Live test F: Guardrails

Case Expected
Invalid llm_lean_proposals.json committed validate-all stderr warning; exit 0
Converter on proposal with empty replacements ValueError with clear message
target_file outside formal/ or contains .. Pydantic validation error on bundle load / converter refusal

Evidence log (fill on runs)

Date (UTC) Operator Test Model (SM_LLM_MODEL_LEAN) Result / notes
2026-03-20 automation Fake CLI math_sum_evens fake Valid JSON; proposals: [] from default stub
2026-03-20 agent Live eval math_sum_evens (real API) meta-llama/llama-3.1-70b-instruct Report: benchmarks/reports/llm_live_20260320T144531Z.json.
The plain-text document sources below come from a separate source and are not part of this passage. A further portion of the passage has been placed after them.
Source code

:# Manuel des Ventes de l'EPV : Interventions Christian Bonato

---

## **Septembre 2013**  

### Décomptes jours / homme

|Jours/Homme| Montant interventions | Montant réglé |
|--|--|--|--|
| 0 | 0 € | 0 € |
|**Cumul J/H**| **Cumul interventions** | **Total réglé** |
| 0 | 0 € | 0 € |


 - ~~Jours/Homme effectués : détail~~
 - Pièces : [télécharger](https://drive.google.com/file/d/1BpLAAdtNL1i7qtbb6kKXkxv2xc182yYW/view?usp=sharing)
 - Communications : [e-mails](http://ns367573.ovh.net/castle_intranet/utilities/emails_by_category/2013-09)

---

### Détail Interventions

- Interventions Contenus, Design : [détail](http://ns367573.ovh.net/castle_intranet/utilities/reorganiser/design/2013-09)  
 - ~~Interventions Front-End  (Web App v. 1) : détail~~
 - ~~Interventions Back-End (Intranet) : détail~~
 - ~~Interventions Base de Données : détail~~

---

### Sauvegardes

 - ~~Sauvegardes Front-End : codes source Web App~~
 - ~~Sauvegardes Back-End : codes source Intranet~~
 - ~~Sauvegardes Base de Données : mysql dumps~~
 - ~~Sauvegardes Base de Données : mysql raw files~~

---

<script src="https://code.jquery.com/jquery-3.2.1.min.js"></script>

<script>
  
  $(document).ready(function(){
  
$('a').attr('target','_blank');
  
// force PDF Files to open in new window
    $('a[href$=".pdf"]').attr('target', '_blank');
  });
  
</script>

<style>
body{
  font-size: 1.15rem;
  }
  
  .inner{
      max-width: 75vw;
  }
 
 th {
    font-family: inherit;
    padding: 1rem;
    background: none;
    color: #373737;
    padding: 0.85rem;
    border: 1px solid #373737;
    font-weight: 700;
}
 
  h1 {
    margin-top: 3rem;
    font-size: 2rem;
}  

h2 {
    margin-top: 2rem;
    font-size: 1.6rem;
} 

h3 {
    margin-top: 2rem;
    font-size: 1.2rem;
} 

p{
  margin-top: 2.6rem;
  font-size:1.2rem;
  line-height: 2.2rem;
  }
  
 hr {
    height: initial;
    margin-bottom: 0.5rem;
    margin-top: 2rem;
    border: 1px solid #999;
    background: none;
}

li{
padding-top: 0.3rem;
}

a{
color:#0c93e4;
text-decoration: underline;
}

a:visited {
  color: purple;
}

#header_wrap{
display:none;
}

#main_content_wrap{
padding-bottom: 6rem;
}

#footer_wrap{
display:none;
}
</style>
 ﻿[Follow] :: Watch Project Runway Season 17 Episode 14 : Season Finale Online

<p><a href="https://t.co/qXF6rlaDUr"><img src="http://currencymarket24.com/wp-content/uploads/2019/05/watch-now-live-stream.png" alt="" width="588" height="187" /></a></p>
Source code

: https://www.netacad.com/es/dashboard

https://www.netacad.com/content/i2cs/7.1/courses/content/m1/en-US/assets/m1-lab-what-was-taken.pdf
Claims+mapping succeeded via configured allenai/olmo-3.1-32b-instruct; Lean call returned HTTP 404 on chat/completions for this Lean model (provider route unavailable for account).
2026-03-20 agent Live eval math_sum_evens with Lean override allenai/olmo-3.1-32b-instruct Report: benchmarks/reports/llm_live_math_sum_evens_lean_olmo.json. Claims+mapping succeeded; Lean reached provider but failed JSON extraction (Invalid control character), indicating non-strict JSON output from model response.
2026-03-20 agent Live eval after error fixes allenai/olmo-3.1-32b-instruct Report: benchmarks/reports/llm_live_math_sum_evens_after_error_fixes.json. Claims/mapping/Lean all schema-valid (ok: true); Lean returned proposal_count: 0 (valid empty suggestion set).
2026-03-20 agent Full E2E pipeline run (math_sum_evens) allenai/olmo-3.1-32b-instruct Branch: e2e-llm-pipeline-run. All LLM surfaces executed live: claims (0 proposals, schema-valid), mapping (1 proposal applied via --apply --i-understand-human-reviewed), Lean (1 proposal generated, schema-valid). Applied: mapping merged into mapping.json. Final gates: Lean build passed, validate-all passed (warnings only), benchmark passed with llm_prompt_templates digests. Report: benchmarks/reports/llm_live_e2e_math_sum_evens.json.